Final thoughts on the Asics Superblast 2

ROBBE: If you’re a Superblast fan, you’re going to love this version just as much. Maybe more, depending on your preference. Any negatives compare to the overall utility of the shoe and its ability to transition through any pace you throw at it. I know people racked up hundreds of miles on the first version, and we’re going to see the same thing with this one. The Asics Superblast 2 is the gold standard for a great running shoe, giving runners a versatile choice for all their training sessions, from daily training to race day.

MEAGHAN: I think the Asics Superblast 2 is good news for everyone. The updates are minimal yet substantial. Version two looks and feels like a Superblast, but a little better. A little softer, a little more bouncy, and a little more structured in the upper. Sure, the shoe falls on the expensive end ($200), but as I noted earlier, you can use it for all of your runs. I would easily argue it’s worth it.

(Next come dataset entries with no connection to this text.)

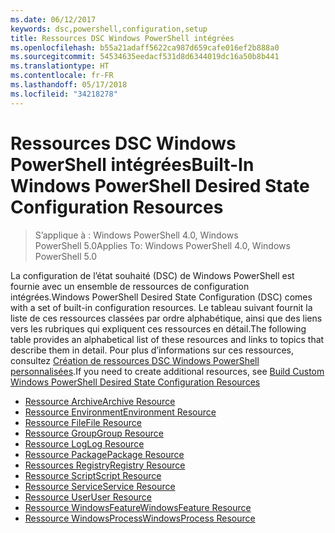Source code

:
 ```yaml
---
ms.date: 06/12/2017
keywords: dsc,powershell,configuration,setup
title: Ressources DSC Windows PowerShell intégrées
ms.openlocfilehash: b55a21adaff5622ca987d659cafe016ef2b888a0
ms.sourcegitcommit: 54534635eedacf531d8d6344019dc16a50b8b441
ms.translationtype: HT
ms.contentlocale: fr-FR
ms.lasthandoff: 05/17/2018
ms.locfileid: "34218278"
---
```

# <a name="built-in-windows-powershell-desired-state-configuration-resources"></a><span data-ttu-id="e691e-103">Ressources DSC Windows PowerShell intégrées</span><span class="sxs-lookup"><span data-stu-id="e691e-103">Built-In Windows PowerShell Desired State Configuration Resources</span></span>

> <span data-ttu-id="e691e-104">S’applique à : Windows PowerShell 4.0, Windows PowerShell 5.0</span><span class="sxs-lookup"><span data-stu-id="e691e-104">Applies To: Windows PowerShell 4.0, Windows PowerShell 5.0</span></span>

<span data-ttu-id="e691e-105">La configuration de l’état souhaité (DSC) de Windows PowerShell est fournie avec un ensemble de ressources de configuration intégrées.</span><span class="sxs-lookup"><span data-stu-id="e691e-105">Windows PowerShell Desired State Configuration (DSC) comes with a set of built-in configuration resources.</span></span> <span data-ttu-id="e691e-106">Le tableau suivant fournit la liste de ces ressources classées par ordre alphabétique, ainsi que des liens vers les rubriques qui expliquent ces ressources en détail.</span><span class="sxs-lookup"><span data-stu-id="e691e-106">The following table provides an alphabetical list of these resources and links to topics that describe them in detail.</span></span> <span data-ttu-id="e691e-107">Pour plus d’informations sur ces ressources, consultez [Création de ressources DSC Windows PowerShell personnalisées](authoringResource.md).</span><span class="sxs-lookup"><span data-stu-id="e691e-107">If you need to create additional resources, see [Build Custom Windows PowerShell Desired State Configuration Resources](authoringResource.md)</span></span>

* [<span data-ttu-id="e691e-108">Ressource Archive</span><span class="sxs-lookup"><span data-stu-id="e691e-108">Archive Resource</span></span>](archiveResource.md)
* [<span data-ttu-id="e691e-109">Ressource Environment</span><span class="sxs-lookup"><span data-stu-id="e691e-109">Environment Resource</span></span>](environmentResource.md)
* [<span data-ttu-id="e691e-110">Ressource File</span><span class="sxs-lookup"><span data-stu-id="e691e-110">File Resource</span></span>](fileResource.md)
* [<span data-ttu-id="e691e-111">Ressource Group</span><span class="sxs-lookup"><span data-stu-id="e691e-111">Group Resource</span></span>](groupResource.md)
* [<span data-ttu-id="e691e-112">Ressource Log</span><span class="sxs-lookup"><span data-stu-id="e691e-112">Log Resource</span></span>](logResource.md)
* [<span data-ttu-id="e691e-113">Ressource Package</span><span class="sxs-lookup"><span data-stu-id="e691e-113">Package Resource</span></span>](packageResource.md)
* [<span data-ttu-id="e691e-114">Ressources Registry</span><span class="sxs-lookup"><span data-stu-id="e691e-114">Registry Resource</span></span>](registryResource.md)
* [<span data-ttu-id="e691e-115">Ressource Script</span><span class="sxs-lookup"><span data-stu-id="e691e-115">Script Resource</span></span>](scriptResource.md)
* [<span data-ttu-id="e691e-116">Ressource Service</span><span class="sxs-lookup"><span data-stu-id="e691e-116">Service Resource</span></span>](serviceResource.md)
* [<span data-ttu-id="e691e-117">Ressource User</span><span class="sxs-lookup"><span data-stu-id="e691e-117">User Resource</span></span>](userResource.md)
* [<span data-ttu-id="e691e-118">Ressource WindowsFeature</span><span class="sxs-lookup"><span data-stu-id="e691e-118">WindowsFeature Resource</span></span>](windowsfeatureResource.md)
* [<span data-ttu-id="e691e-119">Ressource WindowsProcess</span><span class="sxs-lookup"><span data-stu-id="e691e-119">WindowsProcess Resource</span></span>](windowsProcessResource.md)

THOMAS: Asics did a great job of not messing up a shoe people love. It sounds easy, but somehow Nike finds a way to do it with almost every model it has. So thank you to Asics for keeping the Superblast 2 similar while adding some positive improvements. It doesn’t make it the most exciting shoe to review, but sometimes that’s a good thing.

I can’t think of another non-plated trainer I like running in as much as the Superblast 2, but at $200, I would compare the Superblast 2 to other super trainers, most of which have plates or other stiffening agents in the midsole. If you decide to try the Superblast 2 and you haven’t worn the first model, give the shoes a few runs before you decide how you feel about it. Maybe it will be your Smiths, and you, as natural as rain, will feel like sliding down a banister in a tutu again and again.

You can pick up the Asics Superblast 2 for $200 from Running Warehouse (featuring free shipping and 90-day returns) by using the buttons below.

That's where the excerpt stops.